Thursday, September 03, 2009

You Figure It Out: Royal Society On Geo-Engineering

A phase space diagram plotting cost vs. effectiveness of the various methods of geo-engineering under consideration as means of averting AGW. From the Royal Society's report on the topic. Note that "air capture" (ie carbon capture from ambient air), Pielke Jr.'s hobbyhorse, works OK but costs alot, and of course Roger Jr. is not happy with that assessment. Further, he seems to suspect a plot against him and his ideas.
Note too that the cheapest and most effective scheme, pumping aerosols into the stratosphere, is a political no-go. Aerosols shot into the sky in one place come down as acid rain in another country. Oopsie.
PS. The title comes from the fact that the reporters covering this story apparently found the diagram above quite confusing.

2 comments:

Gerrard787 said...

A post on AGW without a single use of the word "denier"? What's up BCL?

crf said...

Pielke ought to defer holding strong opinions about the issue of air-capture.
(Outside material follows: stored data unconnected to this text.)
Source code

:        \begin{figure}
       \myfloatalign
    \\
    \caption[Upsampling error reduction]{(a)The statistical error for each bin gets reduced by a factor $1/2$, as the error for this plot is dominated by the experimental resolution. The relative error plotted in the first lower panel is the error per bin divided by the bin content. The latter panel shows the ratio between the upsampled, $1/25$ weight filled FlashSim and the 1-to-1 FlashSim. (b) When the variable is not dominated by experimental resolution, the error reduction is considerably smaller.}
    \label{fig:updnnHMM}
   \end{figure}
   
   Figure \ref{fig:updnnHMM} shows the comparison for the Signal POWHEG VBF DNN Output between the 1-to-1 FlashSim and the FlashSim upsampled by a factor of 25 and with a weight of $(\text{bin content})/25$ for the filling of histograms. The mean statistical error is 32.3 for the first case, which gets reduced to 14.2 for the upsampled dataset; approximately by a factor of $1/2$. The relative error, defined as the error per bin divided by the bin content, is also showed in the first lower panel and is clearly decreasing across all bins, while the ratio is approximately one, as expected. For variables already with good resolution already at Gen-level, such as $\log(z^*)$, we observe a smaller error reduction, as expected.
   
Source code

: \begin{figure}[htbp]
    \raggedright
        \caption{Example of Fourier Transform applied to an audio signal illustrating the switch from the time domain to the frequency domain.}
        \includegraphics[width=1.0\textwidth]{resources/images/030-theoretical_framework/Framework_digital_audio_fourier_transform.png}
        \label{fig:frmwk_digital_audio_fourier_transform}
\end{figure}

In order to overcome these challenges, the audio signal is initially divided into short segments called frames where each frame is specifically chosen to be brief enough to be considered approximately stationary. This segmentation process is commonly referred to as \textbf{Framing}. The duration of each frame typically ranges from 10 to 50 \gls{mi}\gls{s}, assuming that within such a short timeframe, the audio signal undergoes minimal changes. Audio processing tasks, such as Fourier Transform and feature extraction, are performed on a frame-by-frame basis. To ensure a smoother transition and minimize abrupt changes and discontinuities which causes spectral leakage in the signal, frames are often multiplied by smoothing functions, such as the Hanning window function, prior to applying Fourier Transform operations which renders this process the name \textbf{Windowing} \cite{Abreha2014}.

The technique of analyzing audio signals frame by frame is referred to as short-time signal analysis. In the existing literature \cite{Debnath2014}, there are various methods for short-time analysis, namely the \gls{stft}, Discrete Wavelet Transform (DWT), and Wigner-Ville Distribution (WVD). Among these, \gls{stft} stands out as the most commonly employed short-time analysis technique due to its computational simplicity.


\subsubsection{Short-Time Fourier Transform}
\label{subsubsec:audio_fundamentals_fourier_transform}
I am no expert, or scientist, but his paper, linked at the blog post you linked to, likely isn't very useful. It isn't a paper about analysis of the costs of various air-capture technologies, which would be a magnum opus (and something useful), it instead promises to be an exercise to, in the end, constrast the Stern review's costs with air capture's costs while "(seeking) to
err on the side of conservatism, that is, over-estimating future
costs of air capture." In other other words taking the costs of air-capture, about which we still have little real data, but doing so apparently "conservatively", and contrasting them with many carefully evaluated and caveated (though still criticisable) costs from Stern for mitigating climate change.

The first part of the paper is larded up with verbiage that has nothing to do with air-capture, or what Pielke is trying to show with respect to costs. I think he included it to try to make the case that his proposed analysis is something that would naturally be suggested by prior work. I didn't come away at all convinced, although, again, I admit, I know little about the subject. (It read a bit like the padding I used to fill in my grade 9 essays to get them over 1000 words.)

This wouldn't be a pointless exercise if we had a good idea of the costs of air-capture, on the order of the certainty about costs from, say, crop failures due to drought, or even costs from replacing sources of carbon-dioxide coal plant with, say, a nuclear plant, or the cost of avoiding deforestation, or the cost of modifying a particular carbon-dioxide producing industrial process. But we do not (and maybe we cannot). Pielke in his paper claims:

"Making global cost estimates for any complex set of interrelated systems far into the future is a dubious enterprise. However, the analysis here shows that using very similar assumptions to the IPCC (2007) and Stern (2007), air capture compares favorably with the cost estimates for mitigation provided in those reports. The main reason for this surprising result, given that air capture has a relatively high cost per ton of carbon, is the long period for which no costs are incurred until the stabilization target is reached. Further, a factor not considered here (nor, apparently, in Stern or IPCC) is that the economy would likely grow at a higher rate than with early, aggressive mitigation, meaning that the costs of air capture would be a smaller fraction of future GDP than comparable costs per ton of C requiring large costs early in the century. The cost of air capture under the assumptions examined here is also less that (sic) the projected costs of unmitigated climate change over the 21st century, which Stern estimated to be from 5% to 20% of GDP annually and IPCC estimate to be 5% of global GDP by 2050."

Pielke's air capture assumptions are not likely similar to Stern's. The degree of dubiousness is different. Air capture doesn't exist, and may never exist, in which case we crash and burn. Stern considers known or likely means of mitigating climate change to 550 ppm, even with their wide uncertainties that lie in their scale and implementation (See chapter 10 of the Stern review).

We also do not know how cost would vary depending on how much any or all air-capture solutions were implemented (it could decrease, or it could increase). But answering those questions first is important, before criticising careful reviews like Stern's.

I think that Pielke's paper is premature, and cannot do what he wishes.